The CAS Board met after requests from the National Association of Insurance Commissioners (NAIC) and Consumer Federation of America (CFA) to reconsider its rescinding of the Principles, but CAS rebuffed the regulators.
“This action by the CAS Board is alarming. Most letters the Board received from CAS members objected to the rescission, and the process excluding them made them feel ‘disenfranchised’,” said J. Robert Hunter, an actuary who is a member of CAS and serves as CFA’s Director of Insurance. “Regulators, who must strive to ensure that rates are fair and not excessive, should be particularly upset with CAS’s intransigence and should adopt the Principles as rules governing actuaries and insurance companies,” said Hunter, a former Texas Insurance Commissioner.
The Statement of Principles (SOP), established by CAS in 1988, required that rates charged to consumers be based exclusively on risk and the costs associated with insuring that risk, explicating the requirements of state law that rates not be excessive, inadequate, or unfairly discriminatory. For decades, actuaries have been guided by these Principles, which focus on preventing arbitrary and unfair insurance prices. On December 22, 2020, with no public notice and no opportunity for CAS member or regulator input, the CAS Board rescinded the SOP, arguing that the SOP was “redundant” with other actuarial standards of practice (ASOPs) adopted by the Actuarial Standards Board. In fact, no ASOP deals with final rates at all, so no “redundancy” exists.
In response, the NAIC’s Casualty Actuarial and Statistical Task Force (CASTF) met on March 9, 2021 and unanimously adopted a letter to CAS concluding that: “the Statement of Principles regarding Property and Casualty Insurance Ratemaking is too important of a document and too widely cited and relied upon to be rescinded at this time. We urge you to reverse the rescindment.”

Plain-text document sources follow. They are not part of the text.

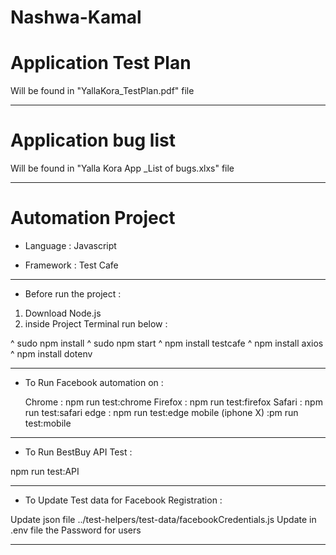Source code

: # Nashwa-Kamal

# Application Test Plan 

Will be found in "YallaKora_TestPlan.pdf" file

------------------------

# Application bug list 

Will be found in "Yalla Kora App _List of bugs.xlxs" file

-----------------------

# Automation Project

* Language  : Javascript 

* Framework : Test Cafe

-----------------------

* Before run the project :

1) Download Node.js 
2) inside Project Terminal run below :

  ^ sudo npm install 
  ^ sudo  npm start
  ^ npm install testcafe
  ^ npm install axios
  ^ npm install dotenv
             
--------------------------                    

* To Run Facebook automation on :

  Chrome  : npm run test:chrome 
  Firefox  : npm run test:firefox 
  Safari  : npm run test:safari 
  edge  : npm run test:edge 
  mobile (iphone X)  :pm run test:mobile 

--------------------------------                    
   
* To Run BestBuy API Test :

npm run test:API

-----------------------------               

* To Update Test data for Facebook Registration :

Update json file ../test-helpers/test-data/facebookCredentials.js
Update in .env file the Password for users

------------------------------------------------
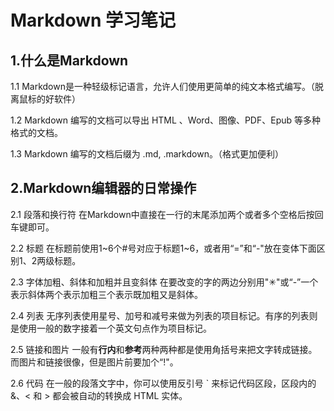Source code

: Markdown 学习笔记
=====  
1.什么是Markdown
---
1.1 Markdown是一种轻级标记语言，允许人们使用更简单的纯文本格式编写。（脱离鼠标的好软件）

1.2 Markdown 编写的文档可以导出 HTML 、Word、图像、PDF、Epub 等多种格式的文档。

1.3 Markdown 编写的文档后缀为 .md, .markdown。（格式更加便利）

2.Markdown编辑器的日常操作
------
2.1 段落和换行符
在Markdown中直接在一行的末尾添加两个或者多个空格后按回车键即可。

2.2 标题
在标题前使用1~6个#号对应于标题1~6，或者用“=”和“-"放在变体下面区别1、2两级标题。

2.3 字体加粗、斜体和加粗并且变斜体
在要改变的字的两边分别用"✳"或“-”一个表示斜体两个表示加粗三个表示既加粗又是斜体。

2.4 列表
无序列表使用星号、加号和减号来做为列表的项目标记。有序的列表则是使用一般的数字接着一个英文句点作为项目标记。

2.5 链接和图片
一般有**行内**和**参考**两种两种都是使用角括号来把文字转成链接。而图片和链接很像，但是图片前要加个“!"。

2.6 代码
在一般的段落文字中，你可以使用反引号 ` 来标记代码区段，区段内的 &、< 和 > 都会被自动的转换成 HTML 实体。
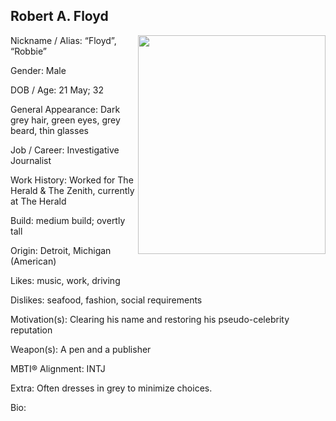 ## Robert A. Floyd
<img align="right" width="300" height="350" src="http://www.thesmallbusinesscentre.ca/wp-content/uploads/2017/03/person-icon.png">

Nickname / Alias: “Floyd”, “Robbie”

Gender: Male

DOB / Age: 21 May; 32

General Appearance: Dark grey hair, green eyes, grey beard, thin glasses

Job / Career: Investigative Journalist

Work History: Worked for The Herald & The Zenith, currently at The Herald

Build: medium build; overtly tall

Origin: Detroit, Michigan (American)

Likes: music, work, driving

Dislikes: seafood, fashion, social requirements

Motivation(s): Clearing his name and restoring his pseudo-celebrity reputation

Weapon(s): A pen and a publisher

MBTI® Alignment: INTJ

Extra: Often dresses in grey to minimize choices.

Bio: 
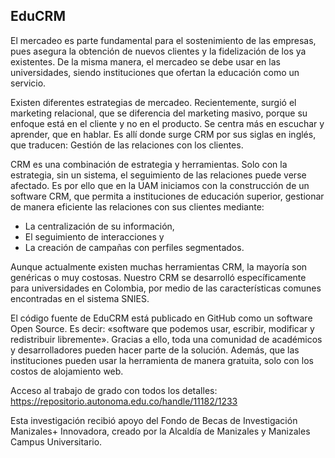 ## EduCRM

El mercadeo es parte fundamental para el sostenimiento de las empresas, pues asegura la obtención de nuevos clientes y la fidelización de los ya existentes. De la misma manera, el mercadeo se debe usar en las universidades, siendo instituciones que ofertan la educación como un servicio.

Existen diferentes estrategias de mercadeo. Recientemente, surgió el marketing relacional, que se diferencia del marketing masivo, porque su enfoque está en el cliente y no en el producto. Se centra más en escuchar y aprender, que en hablar. Es allí donde surge CRM por sus siglas en inglés, que traducen: Gestión de las relaciones con los clientes. 

CRM es una combinación de estrategia y herramientas. Solo con la estrategia, sin un sistema, el seguimiento de las relaciones puede verse afectado. Es por ello que en la UAM iniciamos con la construcción de un software CRM, que permita a instituciones de educación superior, gestionar de manera eficiente las relaciones con sus clientes mediante:  

- La centralización de su información, 
- El seguimiento de interacciones y 
- La creación de campañas con perfiles segmentados. 

Aunque actualmente existen muchas herramientas CRM, la mayoría son genéricas o muy costosas. Nuestro CRM se desarrolló específicamente para universidades en Colombia, por medio de las características comunes encontradas en el sistema SNIES.

El código fuente de EduCRM está publicado en GitHub como un software Open Source. Es decir: «software que podemos usar, escribir, modificar y redistribuir libremente». Gracias a ello, toda una comunidad de académicos y desarrolladores pueden hacer parte de la solución. Además, que las instituciones pueden usar la herramienta de manera gratuita, solo con los costos de alojamiento web.

Acceso al trabajo de grado con todos los detalles: https://repositorio.autonoma.edu.co/handle/11182/1233

Esta investigación recibió apoyo del Fondo de Becas de Investigación Manizales+ Innovadora, creado por la Alcaldía de Manizales y Manizales Campus Universitario.

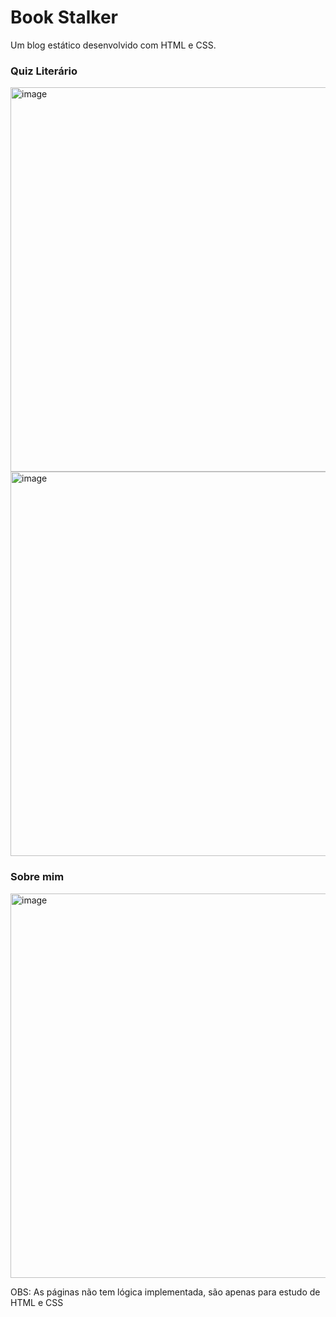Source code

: # Book Stalker
Um blog estático desenvolvido com HTML e CSS.

### Quiz Literário
<img width="1359" height="615" alt="image" src="https://github.com/user-attachments/assets/4d49ae72-57bc-47ee-bc45-632d970e4de6" />
<img width="1359" height="615" alt="image" src="https://github.com/user-attachments/assets/544fc22e-5d62-4bf0-bf6b-914ac893ab44" />

### Sobre mim
<img width="1359" height="615" alt="image" src="https://github.com/user-attachments/assets/cfae7c82-b35b-46d0-9ad7-71a6fcb70ccf" />


OBS: As páginas não tem lógica implementada, são apenas para estudo de HTML e CSS
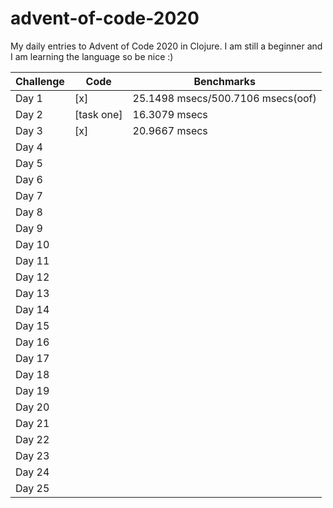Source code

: # advent-of-code-2020

My daily entries to Advent of Code 2020 in Clojure. I am still a beginner and I am learning the language so be nice :)


| Challenge  | Code     |Benchmarks |
| --------- | --------- |---------- |
| Day  1    | [x]       | 25.1498 msecs/500.7106 msecs(oof)          |
| Day  2    | [task one]| 16.3079 msecs         |           |
| Day  3    | [x]       | 20.9667 msecs          |
| Day  4    |           |           |
| Day  5    |           |           |
| Day  6    |           |           |
| Day  7    |           |           |
| Day  8    |           |           |
| Day  9    |           |           |
| Day 10    |           |           |
| Day 11    |           |           |
| Day 12    |           |           |
| Day 13    |           |           |
| Day 14    |           |           |
| Day 15    |           |           |
| Day 16    |           |           |
| Day 17    |           |           |
| Day 18    |           |           |
| Day 19    |           |           |
| Day 20    |           |           |
| Day 21    |           |           |
| Day 22    |           |           |
| Day 23    |           |           |
| Day 24    |           |           |
| Day 25    |           |           |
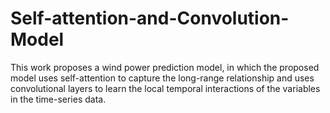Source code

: # Self-attention-and-Convolution-Model
 This work proposes a wind power prediction model, in which the proposed model uses self-attention to capture the long-range relationship and uses convolutional layers to learn the local temporal interactions of the variables in the time-series data.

In light of the CAS Board’s refusal to reverse its action, CFA has asked the NAIC in a letter, to act by indicating their intent to continue to use the Principles in regulation of insurance rates and begin the process toward adopting the rescinded Principles as an interim set of standards for actuaries (or, at least, for regulatory actuaries) to follow in making/approving final insurance rates in America.
“Unfair discrimination against people of color and lower-income Americans will get substantially worse if insurance companies and their actuaries are not bound by Principles of Ratemaking,” said Hunter. “The CAS has turned its back on the professional dedication to fair treatment of consumers in order to clear a path for insurers’ new, non-risk-based pricing strategies that will produce systematically unfair prices in the market.”